IL SETTEROSA PUNTA ALLA LEADERSHIP DEL GIRONE PER APPRODARE IN SEMIFINALE.



Ecco la situazione dopo le prime due giornate:


Girone A
USA 3
Italia 3
China 2
Russia 0

Girone B
Ungheria 3
Australia 3
Olanda 2
Grecia 0


Le prime squadre di ogni girone approderanno direttamente in semifinale e affronteranno le vincenti tra le seconde e le terze classificate.
Il setterosa dopo le due ottime prestazioni,rispettivamente contro le campionesse europee e le campionesse del mondo punta di chiudere la qualificazione al primo posto,che consentirebbe alle azzurre di evitare i pericolosissimi quarti di finale ed avere qualche giorno di riposo in più.


giovedì 31 luglio 2008

8 anni di pallanuoto femminile alle olimpiadi dell’otto, otto duemilaotto.

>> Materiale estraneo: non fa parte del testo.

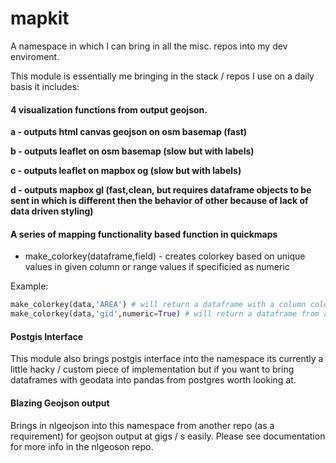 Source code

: # mapkit
A namespace in which I can bring in all the misc. repos into my dev enviroment.

This module is essentially me bringing in the stack / repos I use on a daily basis it includes:
#### 4 visualization functions from output geojson.
  **a - outputs html canvas geojson on osm basemap (fast)**
  
  **b - outputs leaflet on osm basemap (slow but with labels)**
  
  **c - outputs leaflet on mapbox og (slow but with labels)**
  
  **d - outputs mapbox gl (fast,clean, but requires dataframe objects to be sent in which is different then the behavior of other because of lack of data driven styling)**
 
#### A series of mapping functionality based function in quickmaps
 * make_colorkey(dataframe,field) - creates colorkey based on unique values in given column or range values if specificied as numeric
 
 Example:
 ```python
 make_colorkey(data,'AREA') # will return a dataframe with a column colorkeys about unique area values
 make_colorkey(data,'gid',numeric=True) # will return a dataframe from a float or int field from ranges assembled
 ```

#### Postgis Interface
This module also brings postgis interface into the namespace its currently a little hacky / custom piece of implementation but if you want to bring dataframes with geodata into pandas from postgres worth looking at.

#### Blazing Geojson output 
  Brings in nlgeojson into this namespace from another repo (as a requirement) for geojson output at gigs / s easily. Please see documentation for more info in the nlgeoson repo.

Otto anni fa, la pallanuoto femminile faceva il suo ingresso nello sport che conta, le porte della città olimpica di Sydney si spalancavano al rosa pallanuotistico.
Sei le squadre che parteciparono a quei giochi: Australia, Canada, Olanda, USA, Kazakistan e Russia.
Alla fine fu l’Australia, la squadra di casa, a conquistare l’oro a cinque cerchi, battendo in finale gli Stati Uniti per 4-3. La Russia conquistò il bronzo battendo, anche lei per 4-3 l’Olanda.
L’Italia in quell’occasione, non riuscì a qualificarsi, il torneo pre-olimpico di Palermo, dove le azzurre si presentavano da campionesse mondiali in carica ed europee, non regalò il pass per i primi storici giochi di questa disciplina.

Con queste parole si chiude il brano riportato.